*WORK TO COMPLETE*: Look through the data below for the line with "## Insufficient logging and monitoring", and transcribe it exactly together with each line after it up to and including the line with "Insufficient logging and monitoring, coupled". Give nothing else.

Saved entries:
☆ ☆ ☆

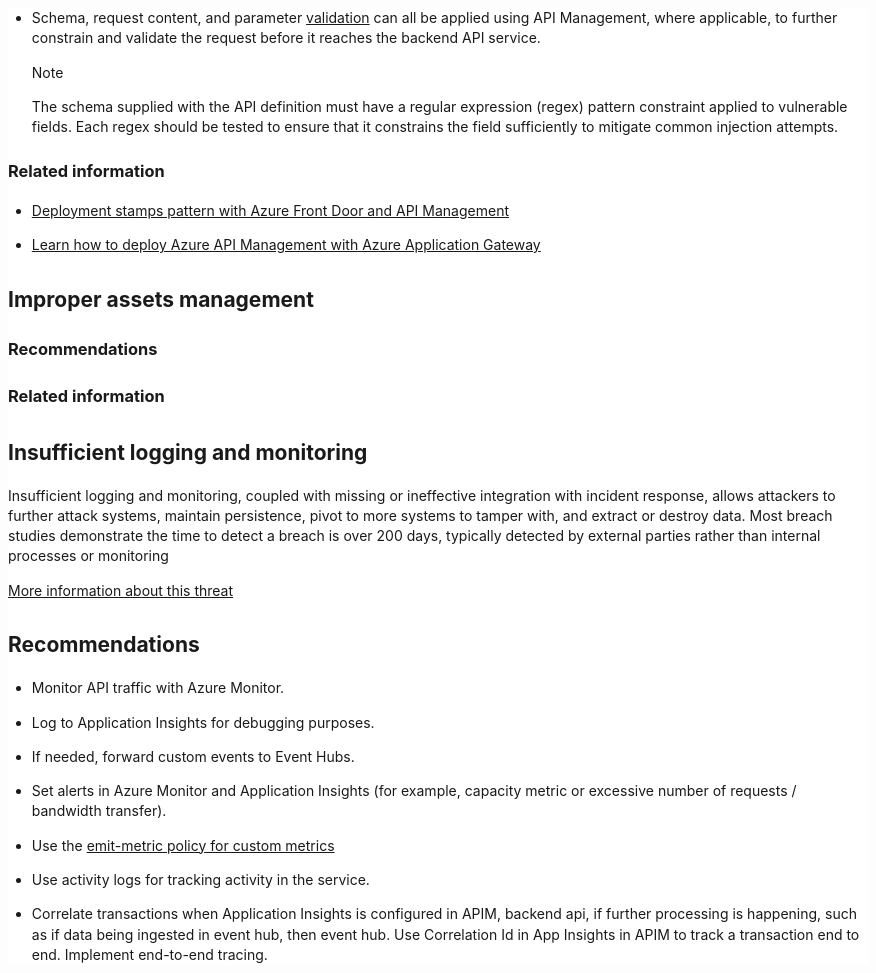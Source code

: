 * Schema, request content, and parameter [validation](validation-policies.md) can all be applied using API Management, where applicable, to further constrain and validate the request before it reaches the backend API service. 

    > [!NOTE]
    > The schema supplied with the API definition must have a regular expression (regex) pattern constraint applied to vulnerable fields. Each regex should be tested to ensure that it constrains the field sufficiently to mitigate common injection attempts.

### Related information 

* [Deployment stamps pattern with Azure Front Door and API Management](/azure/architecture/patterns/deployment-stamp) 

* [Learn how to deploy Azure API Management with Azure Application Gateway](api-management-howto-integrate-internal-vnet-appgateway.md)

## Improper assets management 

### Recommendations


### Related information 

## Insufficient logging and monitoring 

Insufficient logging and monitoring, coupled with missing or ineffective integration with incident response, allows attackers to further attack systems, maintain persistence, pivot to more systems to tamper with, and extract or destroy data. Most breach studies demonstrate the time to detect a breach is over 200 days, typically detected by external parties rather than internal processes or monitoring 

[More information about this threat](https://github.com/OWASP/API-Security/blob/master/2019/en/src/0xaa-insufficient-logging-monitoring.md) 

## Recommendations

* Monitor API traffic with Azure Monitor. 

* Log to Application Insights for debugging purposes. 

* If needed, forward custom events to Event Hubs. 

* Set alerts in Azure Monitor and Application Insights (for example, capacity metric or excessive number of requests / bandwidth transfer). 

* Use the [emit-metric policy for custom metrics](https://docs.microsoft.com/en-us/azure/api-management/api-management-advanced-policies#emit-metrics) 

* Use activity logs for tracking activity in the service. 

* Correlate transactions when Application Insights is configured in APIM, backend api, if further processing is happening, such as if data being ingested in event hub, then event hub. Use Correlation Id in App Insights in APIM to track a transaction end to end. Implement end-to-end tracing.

☆ ☆ ☆

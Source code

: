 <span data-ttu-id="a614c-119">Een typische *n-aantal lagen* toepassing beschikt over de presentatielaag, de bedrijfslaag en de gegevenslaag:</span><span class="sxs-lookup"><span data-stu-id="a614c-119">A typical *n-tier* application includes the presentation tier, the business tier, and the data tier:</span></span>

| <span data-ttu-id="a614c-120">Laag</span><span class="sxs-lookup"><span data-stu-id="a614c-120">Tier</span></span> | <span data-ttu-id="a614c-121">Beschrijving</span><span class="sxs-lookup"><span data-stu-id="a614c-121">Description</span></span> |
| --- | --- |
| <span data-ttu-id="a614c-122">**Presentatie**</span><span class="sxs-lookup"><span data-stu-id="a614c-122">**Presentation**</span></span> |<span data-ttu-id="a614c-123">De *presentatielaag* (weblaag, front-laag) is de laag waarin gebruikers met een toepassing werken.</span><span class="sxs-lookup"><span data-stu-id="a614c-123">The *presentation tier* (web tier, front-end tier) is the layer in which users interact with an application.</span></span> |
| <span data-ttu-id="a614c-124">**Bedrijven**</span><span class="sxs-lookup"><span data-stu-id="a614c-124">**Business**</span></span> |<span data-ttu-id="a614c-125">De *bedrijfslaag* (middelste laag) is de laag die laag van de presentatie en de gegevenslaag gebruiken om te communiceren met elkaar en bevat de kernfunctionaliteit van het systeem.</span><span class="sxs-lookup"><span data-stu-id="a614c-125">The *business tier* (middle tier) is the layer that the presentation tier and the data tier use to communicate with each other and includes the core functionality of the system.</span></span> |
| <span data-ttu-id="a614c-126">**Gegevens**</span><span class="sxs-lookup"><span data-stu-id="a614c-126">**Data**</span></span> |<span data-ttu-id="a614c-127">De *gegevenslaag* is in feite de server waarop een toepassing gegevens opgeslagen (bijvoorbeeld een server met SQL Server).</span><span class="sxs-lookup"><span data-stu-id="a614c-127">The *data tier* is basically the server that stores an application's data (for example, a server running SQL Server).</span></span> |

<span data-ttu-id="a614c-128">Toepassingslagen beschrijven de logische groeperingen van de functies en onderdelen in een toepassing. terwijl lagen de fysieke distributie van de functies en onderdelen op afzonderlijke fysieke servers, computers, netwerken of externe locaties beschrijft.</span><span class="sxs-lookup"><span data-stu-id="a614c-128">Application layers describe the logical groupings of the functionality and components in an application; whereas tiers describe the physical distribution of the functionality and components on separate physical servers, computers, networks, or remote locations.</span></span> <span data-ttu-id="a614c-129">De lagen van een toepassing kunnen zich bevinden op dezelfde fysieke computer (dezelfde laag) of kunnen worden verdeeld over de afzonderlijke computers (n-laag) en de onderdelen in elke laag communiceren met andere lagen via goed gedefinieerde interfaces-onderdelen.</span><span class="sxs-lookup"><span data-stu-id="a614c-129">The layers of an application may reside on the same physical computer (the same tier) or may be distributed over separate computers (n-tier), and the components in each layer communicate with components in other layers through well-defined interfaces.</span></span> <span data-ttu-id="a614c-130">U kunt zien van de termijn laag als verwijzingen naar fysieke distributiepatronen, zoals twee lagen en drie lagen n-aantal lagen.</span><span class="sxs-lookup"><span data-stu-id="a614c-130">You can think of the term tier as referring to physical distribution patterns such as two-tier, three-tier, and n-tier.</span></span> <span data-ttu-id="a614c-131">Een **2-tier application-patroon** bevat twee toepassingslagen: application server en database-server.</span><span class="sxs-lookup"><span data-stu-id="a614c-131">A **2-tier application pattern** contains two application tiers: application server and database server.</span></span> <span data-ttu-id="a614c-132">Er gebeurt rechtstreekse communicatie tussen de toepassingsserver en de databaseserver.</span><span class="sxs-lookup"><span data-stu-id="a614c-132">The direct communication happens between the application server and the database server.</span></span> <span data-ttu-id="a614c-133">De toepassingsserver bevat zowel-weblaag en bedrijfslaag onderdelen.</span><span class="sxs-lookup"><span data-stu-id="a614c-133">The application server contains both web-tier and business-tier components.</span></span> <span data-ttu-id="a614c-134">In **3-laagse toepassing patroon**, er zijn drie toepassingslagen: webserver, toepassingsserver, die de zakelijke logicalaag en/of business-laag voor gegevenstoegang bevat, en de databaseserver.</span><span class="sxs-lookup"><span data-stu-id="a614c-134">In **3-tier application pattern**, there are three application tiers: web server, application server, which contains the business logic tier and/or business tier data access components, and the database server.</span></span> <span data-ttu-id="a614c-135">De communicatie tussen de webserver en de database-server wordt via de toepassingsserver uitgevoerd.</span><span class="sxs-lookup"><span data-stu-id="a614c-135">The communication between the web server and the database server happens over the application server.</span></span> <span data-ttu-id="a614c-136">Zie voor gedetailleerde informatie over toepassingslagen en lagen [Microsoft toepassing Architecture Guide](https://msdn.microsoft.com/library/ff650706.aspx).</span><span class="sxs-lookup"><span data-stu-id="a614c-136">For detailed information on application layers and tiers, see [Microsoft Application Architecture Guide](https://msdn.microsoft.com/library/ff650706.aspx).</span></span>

☆ ☆ ☆

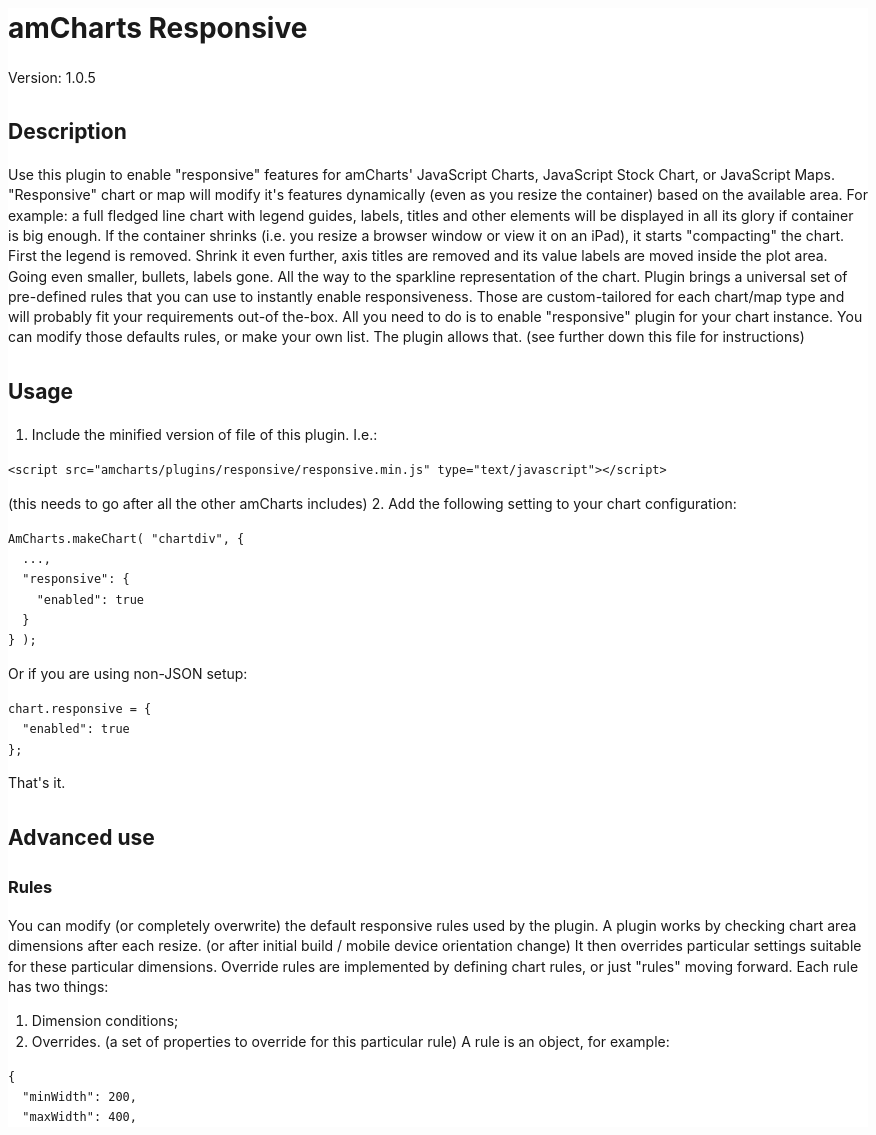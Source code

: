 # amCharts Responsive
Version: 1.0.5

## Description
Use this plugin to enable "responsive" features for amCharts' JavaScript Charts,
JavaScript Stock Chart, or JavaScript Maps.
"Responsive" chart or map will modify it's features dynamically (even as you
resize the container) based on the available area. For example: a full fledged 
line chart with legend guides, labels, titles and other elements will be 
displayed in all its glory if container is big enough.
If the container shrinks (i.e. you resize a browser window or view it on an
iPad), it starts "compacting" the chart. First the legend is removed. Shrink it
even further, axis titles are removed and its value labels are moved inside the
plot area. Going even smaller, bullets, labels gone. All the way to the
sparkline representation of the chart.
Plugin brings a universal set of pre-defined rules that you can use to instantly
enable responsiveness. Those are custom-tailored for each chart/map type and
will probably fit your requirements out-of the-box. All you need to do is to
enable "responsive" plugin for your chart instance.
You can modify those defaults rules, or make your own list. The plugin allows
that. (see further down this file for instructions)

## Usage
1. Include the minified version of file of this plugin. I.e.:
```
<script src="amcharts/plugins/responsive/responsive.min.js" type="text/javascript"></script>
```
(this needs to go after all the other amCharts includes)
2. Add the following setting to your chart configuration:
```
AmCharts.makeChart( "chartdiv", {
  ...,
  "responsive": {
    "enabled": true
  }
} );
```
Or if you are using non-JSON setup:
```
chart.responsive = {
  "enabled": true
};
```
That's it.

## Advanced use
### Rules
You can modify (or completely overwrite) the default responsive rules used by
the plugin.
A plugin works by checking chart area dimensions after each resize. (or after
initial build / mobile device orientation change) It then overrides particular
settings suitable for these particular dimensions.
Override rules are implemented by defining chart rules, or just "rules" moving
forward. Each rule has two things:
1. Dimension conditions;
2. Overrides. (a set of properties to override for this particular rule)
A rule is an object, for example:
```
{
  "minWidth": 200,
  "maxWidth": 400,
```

☆ ☆ ☆

*SOLUTION TO THE PROBLEM*:
## Insufficient logging and monitoring 

Insufficient logging and monitoring, coupled with missing or ineffective integration with incident response, allows attackers to further attack systems, maintain persistence, pivot to more systems to tamper with, and extract or destroy data. Most breach studies demonstrate the time to detect a breach is over 200 days, typically detected by external parties rather than internal processes or monitoring 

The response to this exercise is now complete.